Count us in! Our support for RGS will continue as usual. :bouncy:


----------



## BIGSP (Sep 16, 2004)

Dave Medema said:


> Jim. I'm not thinking of this as an "instead of" RGS thing. I'm thinking "in addition to" current RGS contributions. Again, what I envision isn't for everyone. I've considered just writing RGS a bigger check but they don't have the ability to set it aside for specific projects in Michigan. My thought was to pool money with other donors and have it set aside. When RGS wants to do a project, they send us a request and we cut a check. We have 20 life sponsors in the Grand Rapids chapter alone. That's 20 people that have donated $10k and may be interested in giving more. I'm still trying to figure out if and how it could work. I'd love to talk to Bruce, Mac and all others about making grouse habitat in Michigan.


Dave and Mac do you think you could get enough money to have some sort of endowment? Or are you guys thinking more along the lines of raising money every year and spending it?


----------



## Dave Medema (Jan 18, 2005)

BIGSP said:


> Dave and Mac do you think you could get enough money to have some sort of endowment? Or are you guys thinking more along the lines of raising money every year and spending it?
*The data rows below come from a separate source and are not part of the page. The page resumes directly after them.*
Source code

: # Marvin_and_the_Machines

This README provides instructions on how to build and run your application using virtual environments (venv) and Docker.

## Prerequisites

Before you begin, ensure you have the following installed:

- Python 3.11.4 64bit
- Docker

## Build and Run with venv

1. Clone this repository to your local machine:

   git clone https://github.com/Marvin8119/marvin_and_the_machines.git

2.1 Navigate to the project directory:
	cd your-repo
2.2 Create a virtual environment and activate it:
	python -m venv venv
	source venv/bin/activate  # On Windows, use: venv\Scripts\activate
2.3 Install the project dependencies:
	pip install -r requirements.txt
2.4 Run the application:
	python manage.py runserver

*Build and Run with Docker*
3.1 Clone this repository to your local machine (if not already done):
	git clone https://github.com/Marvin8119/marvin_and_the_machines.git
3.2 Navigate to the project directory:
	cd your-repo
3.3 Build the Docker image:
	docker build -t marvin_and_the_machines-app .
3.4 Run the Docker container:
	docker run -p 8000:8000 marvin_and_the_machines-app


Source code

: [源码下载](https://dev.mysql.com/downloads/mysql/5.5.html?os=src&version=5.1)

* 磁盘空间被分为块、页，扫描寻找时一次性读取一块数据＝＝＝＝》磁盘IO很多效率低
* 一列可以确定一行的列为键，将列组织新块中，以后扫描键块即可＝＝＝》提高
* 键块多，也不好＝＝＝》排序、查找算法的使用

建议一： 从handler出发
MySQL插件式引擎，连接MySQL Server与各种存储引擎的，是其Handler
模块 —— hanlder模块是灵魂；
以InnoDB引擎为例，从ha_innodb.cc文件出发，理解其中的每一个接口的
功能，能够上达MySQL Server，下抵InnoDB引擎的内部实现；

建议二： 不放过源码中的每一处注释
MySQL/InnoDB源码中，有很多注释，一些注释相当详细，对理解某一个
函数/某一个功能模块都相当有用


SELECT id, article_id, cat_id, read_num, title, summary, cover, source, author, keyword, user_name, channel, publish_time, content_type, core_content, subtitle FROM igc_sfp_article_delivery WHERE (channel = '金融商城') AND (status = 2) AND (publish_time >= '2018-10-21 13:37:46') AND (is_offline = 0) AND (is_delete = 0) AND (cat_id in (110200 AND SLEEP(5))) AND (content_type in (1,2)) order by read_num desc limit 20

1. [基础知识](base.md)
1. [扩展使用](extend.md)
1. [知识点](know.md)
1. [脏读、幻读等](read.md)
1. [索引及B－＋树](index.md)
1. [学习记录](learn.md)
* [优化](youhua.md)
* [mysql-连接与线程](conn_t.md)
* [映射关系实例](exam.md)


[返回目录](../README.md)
I can only speak for myself. Personally, an endowment doesn't interest me. I'd prefer to raise money and spent it on worthy projects. My goal isn't to manage money and have meetings. I want projects, habitat, and grouse. I'm a simple guy.


----------



## BIGSP (Sep 16, 2004)

Dave Medema said:


> I can only speak for myself. Personally, an endowment doesn't interest me. I'd prefer to raise money and spent it on worthy projects. My goal isn't to manage money and have meetings. I want projects, habitat, and grouse. I'm a simple guy.


Sounds good to me but, I still wonder if a certain percentage of each years take should be set aside so, eventually there will be enough money in the trust to be almost self sustaining. I do agree though that money spent right away for people to be able to see where their money goes would be a good thing. 

One other thought would be to work with private land owners who only allow RGS members to hunt their property. That might help drive RGS numbers. Just a thought.


----------



## I'm with Brandy (Aug 5, 2007)

Instead of habitat projects fund a Lobbyist at the state level to help fight legislation that hurts habitat and to reverse current legislation which is destroying habitat in MI.
Or maybe a web site that list proposed legislation and it&#8217;s would be effect on habitat and hunting. Have place on the web site for generic letters to state officials and each of us could submit a copy of the letter to our representative either in favor or against the proposed legislation.


----------